The present system of international human rights norms, as distinct from what had existed previously, emerged only in the 1940s. On an intellectual level, President Franklin D. Roosevelt’s famous ‘four freedoms’ speech of 1942 provided an impetus. In it he explicitly linked the war effort with the freedoms of speech, of religion, from want, and from fear. These freedoms were later an essential component of the International Bill of Rights. But it was the reactions to the atrocities of the Second World War that marked the start of the current ‘era of human rights’, for they ended the view that it was up to individual states to determine how to treat their citizens. In the nineteenth and early twentieth centuries violations of the human rights of a country’s own nationals were not considered matters of international concern. However, there were 56 million military and civilian deaths in the Second World War, including six million European Jews, Roma, homosexuals, disabled people and others who were considered a threat or ‘unworthy of life’ killed as part of a programme of deliberate extermination – the Holocaust. The war led to huge numbers of refugees in Europe, while Japan was seriously affected by the detonation of two atomic bombs over Hiroshima and Nagasaki – many died instantly and tens of thousands of initial survivors suffered later as a consequence of radiation exposure.
Arguably for the first time, the human impacts of state action or inaction – as a result of the war crimes committed in the war – became of central importance, and human rights became a central concern. The International Military Tribunal at Nuremberg (1945–6) prosecuted Nazis under the then novel charge of‘crimes against humanity’ – German soldiers and officials were held liable for offences committed against individual citizens, not states, and individuals who were often fellow nationals, not foreigners. This is significant, and it was revolutionary because it made human rights an international issue, rather than the almost exclusively national concern they had been up to that point. Also, the idea that all individuals have fundamental rights in peace and war was furthered, notwithstanding some well-founded criticism of bias and ‘victor’s justice’.

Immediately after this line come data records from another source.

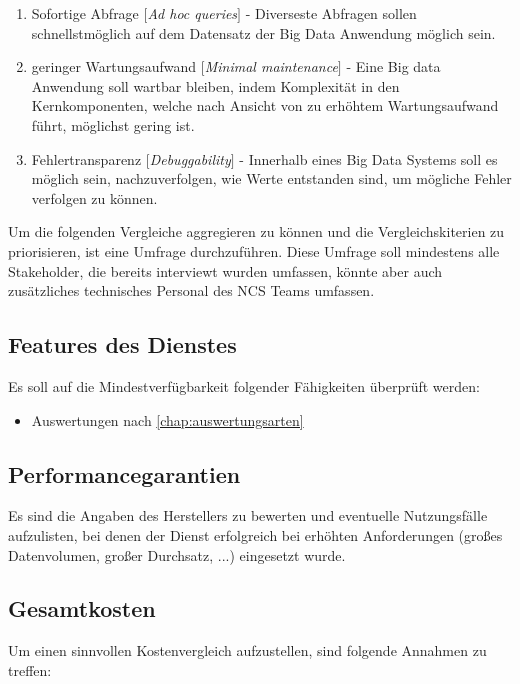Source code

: \begin{enumerate}
\item Sofortige Abfrage $\lbrack$\textit{Ad hoc queries}$\rbrack$ - 
Diverseste Abfragen sollen schnellstmöglich auf dem Datensatz der Big Data Anwendung möglich sein.

\item geringer Wartungsaufwand $\lbrack$\textit{Minimal maintenance}$\rbrack$ - 
Eine Big data Anwendung soll wartbar bleiben, indem Komplexität in den Kernkomponenten, welche nach Ansicht von \citeauthor{Marz.2015} zu erhöhtem Wartungsaufwand führt, möglichst gering ist.

\item Fehlertransparenz $\lbrack$\textit{Debuggability}$\rbrack$ - 
Innerhalb eines Big Data Systems soll es möglich sein, nachzuverfolgen, wie Werte entstanden sind, um mögliche Fehler verfolgen zu können.
\end{enumerate}

Um die folgenden Vergleiche aggregieren zu können und die Vergleichskiterien zu priorisieren, ist eine Umfrage durchzuführen. Diese Umfrage soll mindestens alle Stakeholder, die bereits interviewt wurden umfassen, könnte aber auch zusätzliches technisches Personal des \ac{NCS} Teams umfassen.


\subsection{Features des Dienstes}
Es soll auf die Mindestverfügbarkeit folgender Fähigkeiten überprüft werden:
\begin{itemize}
\item Auswertungen nach \autoref{chap:auswertungsarten}
\end{itemize}

\subsection{Performancegarantien}
Es sind die Angaben des Herstellers zu bewerten und eventuelle Nutzungsfälle aufzulisten, bei denen der Dienst erfolgreich bei erhöhten Anforderungen (großes Datenvolumen, großer Durchsatz, ...) eingesetzt wurde.

\subsection{Gesamtkosten}
Um einen sinnvollen Kostenvergleich aufzustellen, sind folgende Annahmen zu treffen:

Have we always had human rights?

In the words of Mother Teresa, ‘Human rights are not a privilege conferred by government. They are every human being’s entitlement by virtue of his humanity’ (Teresa 1994). Although apparently benign, this is a deeply political statement. From Mother Teresa’s perspective, human rights are the natural-born rights of every person, and they are equal rights because every human being has them equally and may claim them irrespective of who they are, what they do or where they live. As Hamelink (1994: 58) puts it, human rights provide a ‘universally available set of standards for the dignity and integrity of all human beings’. They are, according to this definition, essential for everyone to enjoy a life of dignity; and, as such, violations of human rights deny a person’s humanity.
According to this view, the ideas behind human rights have always been present throughout history in different societies and civilizations, but they have evolved and have been called various things at different times. Contemporary human rights concepts can be traced to the so-called ‘Age of Enlightenment and Reason’ of the seventeenth and eighteenth centuries, which provided a favourable socio-structural context. Political philosophers of the time developed the notion that citizens enjoy certain rights – mainly civil or political in nature – in relation to the state. John Locke is associated with the idea of natural rights – the rights of freedom and equality. However, the enjoyment of these rights was seen as fragile, which meant the society and the state were essential devices to guarantee them. The legitimacy of the government depended on its protection of natural rights through positive law and practice. These ideas were further developed by Jean-Jacques Rousseau, who put forward the idea of a ‘social contract’ whereby the individual surrendered some of his or her natural rights to the state machinery in return for personal safeguards and assistance in the protection of property.
Such theories gained purchase in the eighteenth century and eventually found their expression in two important documents: the French Declaration of the Rights of Man and of the Citizen (1789); and the American Bill of Rights (1791), which forms part of the current US Constitution. The French declaration proclaimed 17 rights as ‘the natural, inalienable and sacred rights of man’, but did not correct the pre-existing inferior legal status of women. The Bill of Rights was based on the idea of universal equality, but in practice created legal protection only for landowning white men. Thus, the rights that these two documents guaranteed were far from ‘universal’, as they were limited on the grounds of gender, skin colour and/or wealth; nor were they comprehensive, as they addressed only civil and political issues. Still, because they asserted individual rights, the two documents can be seen as the precursors to many of today’s human rights declarations.
The difficulties with this view emerge when we recognize that human rights are not given to man by some higher force but rather arise from human action. The problem with Mother Teresa’s claim about entitlement is that ‘human rights’ are not ‘innate’ or ‘natural’ qualities of all human societies but instead represent a social practice ‘founded on a particular conception of “being human”, implemented by particular kinds of mechanisms’ (Donnelly 2013b: 17).
‘Nonsense upon stilts’ was the famous response of Jeremy Bentham to the notion that there were such things as natural rights or natural laws that were absolute or inalienable (see, e.g., Schofield 2003). For Bentham, rights could exist only on the basis of proper legislative processes carried through by governments; they were not innate to humanity. It is important to note this, because a narrative which presents human rights as things that have always existed – simply waiting to be discovered – is open to question. According to the conservative thinker Edmund Burke (arguing against the French Revolution), rights are not universal; rather, societies must fight for them and win them before passing them on to future generations. This was why Burke felt that the freedoms enjoyed by Englishmen did not flourish outside that country’s borders: they were specific to England and related to its unique historical experience – from the Magna Carta in the thirteenth century through to the so-called ‘Glorious Revolution’ in the seventeenth (Burke 2006 [1790]).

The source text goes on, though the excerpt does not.